● **Directions for this task**
Where the listing below has a line with "Object symbols & 1,296 & 19,162\\", write out exactly that line and every line after it, stopping after the line with "sources and source".

● **Records provided**
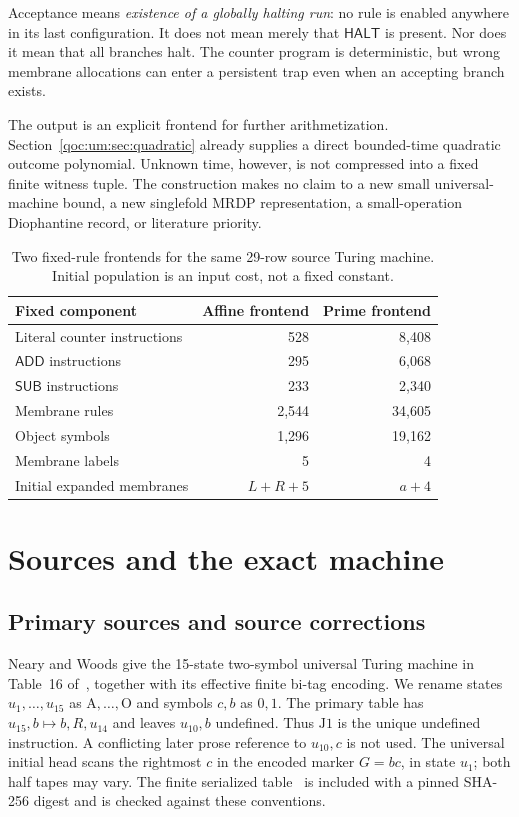 \documentclass[11pt,letterpaper]{article}
\theoremstyle{definition}
\theoremstyle{remark}
\newcommand{\HALT}{\mathsf{HALT}}
\newcommand{\ADD}{\mathsf{ADD}}
\newcommand{\SUB}{\mathsf{SUB}}
\begin{document}
Acceptance means \emph{existence of a globally halting run}: no rule is enabled anywhere in its last configuration. It does not mean merely that $\HALT$ is present. Nor does it mean that all branches halt. The counter program is deterministic, but wrong membrane allocations can enter a persistent trap even when an accepting branch exists.

The output is an explicit frontend for further arithmetization. Section~\ref{qoc:um:sec:quadratic} already supplies a direct bounded-time quadratic outcome polynomial. Unknown time, however, is not compressed into a fixed finite witness tuple. The construction makes no claim to a new small universal-machine bound, a new singlefold MRDP representation, a small-operation Diophantine record, or literature priority.

\begin{table}[ht]
\centering
\begin{tabular}{lrr}
\toprule
Fixed component & Affine frontend & Prime frontend\\\midrule
Literal counter instructions & 528 & 8,408\\
\quad $\ADD$ instructions & 295 & 6,068\\
\quad $\SUB$ instructions & 233 & 2,340\\
Membrane rules & 2,544 & 34,605\\
Object symbols & 1,296 & 19,162\\
Membrane labels & 5 & 4\\
Initial expanded membranes & $L+R+5$ & $a+4$\\
\bottomrule
\end{tabular}
\caption{Two fixed-rule frontends for the same 29-row source Turing machine. Initial population is an input cost, not a fixed constant.}\label{qoc:um:tab:ledger}
\end{table}

\section{Sources and the exact machine}\label{qoc:um:sec:sources}
\subsection{Primary sources and source corrections}
Neary and Woods give the 15-state two-symbol universal Turing machine in Table~16 of~\cite{um:NW}, together with its effective finite bi-tag encoding. We rename states $u_1,\ldots,u_{15}$ as $\mathrm A,\ldots,\mathrm O$ and symbols $c,b$ as $0,1$. The primary table has $u_{15},b\mapsto b,R,u_{14}$ and leaves $u_{10},b$ undefined. Thus $\mathrm{J}1$ is the unique undefined instruction. A conflicting later prose reference to $u_{10},c$ is not used. The universal initial head scans the rightmost $c$ in the encoded marker $G=bc$, in state $u_1$; both half tapes may vary. The finite serialized table~\cite{um:serialization} is included with a pinned SHA-256 digest and is checked against these conventions.
\end{document}
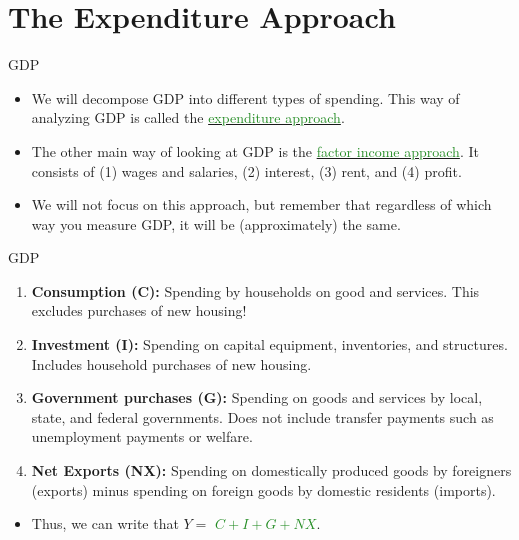 \documentclass[xcolor={dvipsnames},pdf, hyperref={colorlinks=true, citecolor=ForestGreen, linkcolor=BlueViolet, urlcolor=Magenta}]{beamer}
\theoremstyle{definition}
\newcommand{\dd}[1]{{\underline{\textcolor{ForestGreen}{#1}}}}
\begin{document}
\section{The Expenditure Approach}

\begin{frame}{GDP}
\begin{itemize}
	\item We will decompose GDP into different types of spending. This way of analyzing GDP is called the \dd{expenditure approach}.
	\item The other main way of looking at GDP is the \dd{factor income approach}. It consists of (1) wages and salaries, (2) interest, (3) rent, and (4) profit. 
	\item We will not focus on this approach, but remember that regardless of which way you measure GDP, it will be (approximately) the same.
\end{itemize}
\end{frame}

\begin{frame}{GDP}

\begin{enumerate}
		\item \textbf{Consumption (C):} Spending by households on good and services. This excludes purchases of new housing!
		\item \textbf{Investment (I):} Spending on capital equipment, inventories, and structures. Includes household purchases of new housing.
		\item \textbf{Government purchases (G):} Spending on goods and services by local, state, and federal governments. Does not include transfer payments such as unemployment payments or welfare.
		\item \textbf{Net Exports (NX):} Spending on domestically produced goods by foreigners (exports) minus spending on foreign goods by domestic residents (imports).
	\end{enumerate}
\begin{itemize}
	\item Thus, we can write that $Y = $ \dd{$C + I + G + NX$}.
\end{itemize}
\end{frame}
\end{document}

● **Completed exercise**
Object symbols & 1,296 & 19,162\\
Membrane labels & 5 & 4\\
Initial expanded membranes & $L+R+5$ & $a+4$\\
\bottomrule
\end{tabular}
\caption{Two fixed-rule frontends for the same 29-row source Turing machine. Initial population is an input cost, not a fixed constant.}\label{qoc:um:tab:ledger}
\end{table}

\section{Sources and the exact machine}\label{qoc:um:sec:sources}
\subsection{Primary sources and source corrections}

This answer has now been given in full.